Le stage transfo

On nous a appris…

En 1958, les Vautour II N entrent en service dans la Défense Aérienne ; ces avions sont affectés à la 30e ECN (Escadre de Chasse de Nuit) qui prend alors l’appellation de 30e ECTT (tout temps) déployée à Tours-Saint Symphorien (BA 109). L’escadre dispose encore de Météor NF 11 pendant quelques mois.

Ce changement d’avions, les AWX devant à la longue remplacer tous les IDF(1), amène l’état major de la ZADN à estimer que la formation des officiers(2) contrôleurs impose qu’ils soient « transformés AWX ».

Nombre d’entre nous ont donc suivi ce stage de transfo d’une semaine, pour cinq ou six élèves à la fois, qui se déroulait au Ramolo (Radar Mobile Lourd) implanté sur la partie sud de la BA 109. Je ne sais plus si la ZADS a également envoyé ses contrôleurs à ce stage…
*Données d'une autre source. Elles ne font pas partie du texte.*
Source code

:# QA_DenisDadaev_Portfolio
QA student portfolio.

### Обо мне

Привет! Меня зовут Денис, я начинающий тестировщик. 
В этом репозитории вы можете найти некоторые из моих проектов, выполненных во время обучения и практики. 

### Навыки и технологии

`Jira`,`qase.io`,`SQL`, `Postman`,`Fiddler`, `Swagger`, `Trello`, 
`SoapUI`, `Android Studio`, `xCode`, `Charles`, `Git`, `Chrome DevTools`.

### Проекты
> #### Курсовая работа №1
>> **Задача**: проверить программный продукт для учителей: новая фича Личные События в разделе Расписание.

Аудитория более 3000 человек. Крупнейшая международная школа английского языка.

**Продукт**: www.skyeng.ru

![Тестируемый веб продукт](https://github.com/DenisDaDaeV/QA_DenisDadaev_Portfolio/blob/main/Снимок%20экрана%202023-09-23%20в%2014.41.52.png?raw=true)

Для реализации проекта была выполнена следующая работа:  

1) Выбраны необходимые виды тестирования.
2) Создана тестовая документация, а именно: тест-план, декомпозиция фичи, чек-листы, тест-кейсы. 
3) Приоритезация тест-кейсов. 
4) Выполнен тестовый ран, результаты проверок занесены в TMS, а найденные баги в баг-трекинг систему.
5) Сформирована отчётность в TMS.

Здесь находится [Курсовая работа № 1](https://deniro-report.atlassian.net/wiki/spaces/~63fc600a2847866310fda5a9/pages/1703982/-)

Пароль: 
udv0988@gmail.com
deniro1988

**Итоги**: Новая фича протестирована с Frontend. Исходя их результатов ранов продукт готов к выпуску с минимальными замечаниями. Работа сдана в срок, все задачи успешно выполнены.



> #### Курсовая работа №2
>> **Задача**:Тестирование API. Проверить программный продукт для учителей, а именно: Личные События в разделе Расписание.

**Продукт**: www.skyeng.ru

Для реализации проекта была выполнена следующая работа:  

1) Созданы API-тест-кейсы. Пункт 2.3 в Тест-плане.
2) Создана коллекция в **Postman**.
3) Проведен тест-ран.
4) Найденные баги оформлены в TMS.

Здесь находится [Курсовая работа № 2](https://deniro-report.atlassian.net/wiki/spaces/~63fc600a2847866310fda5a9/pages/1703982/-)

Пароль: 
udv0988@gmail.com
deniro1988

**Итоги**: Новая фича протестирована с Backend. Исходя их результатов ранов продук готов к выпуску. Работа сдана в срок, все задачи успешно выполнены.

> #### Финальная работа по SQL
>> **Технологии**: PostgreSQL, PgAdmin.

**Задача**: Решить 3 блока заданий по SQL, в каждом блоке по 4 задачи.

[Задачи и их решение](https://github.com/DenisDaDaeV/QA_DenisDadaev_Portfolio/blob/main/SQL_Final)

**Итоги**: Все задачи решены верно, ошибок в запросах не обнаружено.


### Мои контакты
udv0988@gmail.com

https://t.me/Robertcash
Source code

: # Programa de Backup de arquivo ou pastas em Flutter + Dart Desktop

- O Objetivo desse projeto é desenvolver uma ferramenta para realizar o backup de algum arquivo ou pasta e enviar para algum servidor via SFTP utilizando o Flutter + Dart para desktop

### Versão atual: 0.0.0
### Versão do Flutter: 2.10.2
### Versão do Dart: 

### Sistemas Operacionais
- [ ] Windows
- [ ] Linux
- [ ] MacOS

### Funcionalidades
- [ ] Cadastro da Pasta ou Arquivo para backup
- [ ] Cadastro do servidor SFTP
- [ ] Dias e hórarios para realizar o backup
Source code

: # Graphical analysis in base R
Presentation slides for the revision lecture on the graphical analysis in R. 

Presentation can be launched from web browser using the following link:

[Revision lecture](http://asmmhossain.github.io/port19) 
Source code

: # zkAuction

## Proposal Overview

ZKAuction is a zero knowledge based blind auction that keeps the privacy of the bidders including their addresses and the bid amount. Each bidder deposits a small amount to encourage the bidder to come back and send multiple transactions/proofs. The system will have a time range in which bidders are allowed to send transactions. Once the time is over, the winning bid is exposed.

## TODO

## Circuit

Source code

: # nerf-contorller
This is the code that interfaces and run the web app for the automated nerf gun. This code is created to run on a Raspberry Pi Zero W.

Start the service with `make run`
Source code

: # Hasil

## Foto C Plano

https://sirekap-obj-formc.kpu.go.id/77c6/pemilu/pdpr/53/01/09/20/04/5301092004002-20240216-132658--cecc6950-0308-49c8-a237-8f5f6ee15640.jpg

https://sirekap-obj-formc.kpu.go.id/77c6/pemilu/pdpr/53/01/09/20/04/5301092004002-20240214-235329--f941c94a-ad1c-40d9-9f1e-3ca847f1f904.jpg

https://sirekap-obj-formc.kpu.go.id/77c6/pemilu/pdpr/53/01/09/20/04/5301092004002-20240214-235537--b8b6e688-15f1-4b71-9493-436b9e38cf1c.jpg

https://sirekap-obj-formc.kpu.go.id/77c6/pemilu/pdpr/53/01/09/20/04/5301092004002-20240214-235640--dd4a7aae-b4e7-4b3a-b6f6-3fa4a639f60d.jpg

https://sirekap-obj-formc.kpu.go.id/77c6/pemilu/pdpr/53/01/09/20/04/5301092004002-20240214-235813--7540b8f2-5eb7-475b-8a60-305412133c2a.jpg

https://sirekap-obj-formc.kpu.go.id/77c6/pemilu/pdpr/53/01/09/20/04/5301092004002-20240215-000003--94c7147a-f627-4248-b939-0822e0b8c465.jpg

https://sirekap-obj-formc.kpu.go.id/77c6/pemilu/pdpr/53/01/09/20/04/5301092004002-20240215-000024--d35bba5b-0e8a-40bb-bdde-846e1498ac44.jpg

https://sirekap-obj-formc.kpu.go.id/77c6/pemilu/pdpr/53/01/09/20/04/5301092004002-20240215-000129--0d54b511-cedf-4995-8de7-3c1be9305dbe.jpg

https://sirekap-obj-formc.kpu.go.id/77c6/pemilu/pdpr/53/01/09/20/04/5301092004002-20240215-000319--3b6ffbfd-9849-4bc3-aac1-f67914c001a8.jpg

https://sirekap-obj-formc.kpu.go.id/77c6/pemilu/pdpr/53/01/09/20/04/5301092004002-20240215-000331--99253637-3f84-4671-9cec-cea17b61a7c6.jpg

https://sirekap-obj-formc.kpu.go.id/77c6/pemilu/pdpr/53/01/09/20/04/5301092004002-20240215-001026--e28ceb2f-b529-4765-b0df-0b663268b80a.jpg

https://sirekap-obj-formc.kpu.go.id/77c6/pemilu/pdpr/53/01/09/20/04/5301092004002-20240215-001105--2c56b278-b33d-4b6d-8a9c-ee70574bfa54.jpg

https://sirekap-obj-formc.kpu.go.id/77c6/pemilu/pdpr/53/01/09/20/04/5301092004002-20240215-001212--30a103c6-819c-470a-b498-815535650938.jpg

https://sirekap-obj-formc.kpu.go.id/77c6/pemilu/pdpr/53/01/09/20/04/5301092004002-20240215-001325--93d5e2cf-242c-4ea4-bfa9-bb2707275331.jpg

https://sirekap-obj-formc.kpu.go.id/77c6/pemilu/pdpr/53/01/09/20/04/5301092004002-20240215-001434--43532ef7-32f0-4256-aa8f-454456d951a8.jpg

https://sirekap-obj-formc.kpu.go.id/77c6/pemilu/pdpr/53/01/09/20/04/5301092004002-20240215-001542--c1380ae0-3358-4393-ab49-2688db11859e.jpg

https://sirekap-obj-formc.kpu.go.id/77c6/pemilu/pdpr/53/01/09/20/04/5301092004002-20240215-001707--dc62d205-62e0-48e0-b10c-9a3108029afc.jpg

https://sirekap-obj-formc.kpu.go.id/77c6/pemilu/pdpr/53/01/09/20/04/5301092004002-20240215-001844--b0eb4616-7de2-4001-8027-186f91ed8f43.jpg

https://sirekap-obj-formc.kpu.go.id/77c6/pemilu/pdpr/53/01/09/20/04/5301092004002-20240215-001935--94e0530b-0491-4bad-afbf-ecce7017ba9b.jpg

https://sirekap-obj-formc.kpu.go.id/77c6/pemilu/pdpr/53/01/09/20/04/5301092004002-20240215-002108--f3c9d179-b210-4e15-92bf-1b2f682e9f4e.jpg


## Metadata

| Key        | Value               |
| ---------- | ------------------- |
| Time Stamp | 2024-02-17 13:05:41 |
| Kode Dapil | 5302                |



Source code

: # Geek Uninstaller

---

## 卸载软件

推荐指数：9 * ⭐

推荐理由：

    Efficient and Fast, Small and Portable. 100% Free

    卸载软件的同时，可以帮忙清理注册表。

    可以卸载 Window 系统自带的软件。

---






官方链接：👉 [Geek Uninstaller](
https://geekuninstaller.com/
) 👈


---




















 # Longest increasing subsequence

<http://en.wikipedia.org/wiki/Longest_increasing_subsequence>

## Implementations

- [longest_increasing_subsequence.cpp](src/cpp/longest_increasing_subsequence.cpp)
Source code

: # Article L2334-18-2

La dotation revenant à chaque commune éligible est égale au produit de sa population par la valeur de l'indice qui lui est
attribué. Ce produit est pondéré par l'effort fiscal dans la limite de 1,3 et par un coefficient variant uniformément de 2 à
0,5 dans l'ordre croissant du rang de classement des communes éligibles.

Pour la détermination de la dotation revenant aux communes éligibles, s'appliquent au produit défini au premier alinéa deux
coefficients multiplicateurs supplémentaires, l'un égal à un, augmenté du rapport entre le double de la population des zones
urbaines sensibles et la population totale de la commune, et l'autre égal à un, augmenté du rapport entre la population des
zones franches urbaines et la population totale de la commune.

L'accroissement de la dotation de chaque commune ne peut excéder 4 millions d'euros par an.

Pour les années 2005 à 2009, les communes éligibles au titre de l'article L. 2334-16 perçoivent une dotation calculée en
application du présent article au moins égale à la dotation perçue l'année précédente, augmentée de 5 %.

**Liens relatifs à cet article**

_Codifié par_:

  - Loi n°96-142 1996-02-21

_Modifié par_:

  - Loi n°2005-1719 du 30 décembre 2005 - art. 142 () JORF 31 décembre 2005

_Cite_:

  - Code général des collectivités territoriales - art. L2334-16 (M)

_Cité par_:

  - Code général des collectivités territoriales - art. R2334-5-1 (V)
L’instruction pratique avait lieu dans la salle d’opérations de Raki, alors campée sous la tente(3) qu’on dénommait le « Ramolo Circus » ; on nous faisait contrôler des mutuelles entre Météor et entre Vautour, ce que nous ne faisions pratiquement jamais avec les autres chasseurs, car nous leur trouvions presque toujours un plastron d’opportunité. Pour la théorie, deux ou trois capitaines, anciens de la chasse de nuit, passaient souvent la rampe en nous délivrant leurs briefings, souvent imagés d’élocutions déridantes ; le contact avec ces moniteurs était franc et ludique – comme on dit maintenant. L’un d’eux, notamment, commençait infailliblement son speech par : « Alors aujourd’hui, les feignants… ».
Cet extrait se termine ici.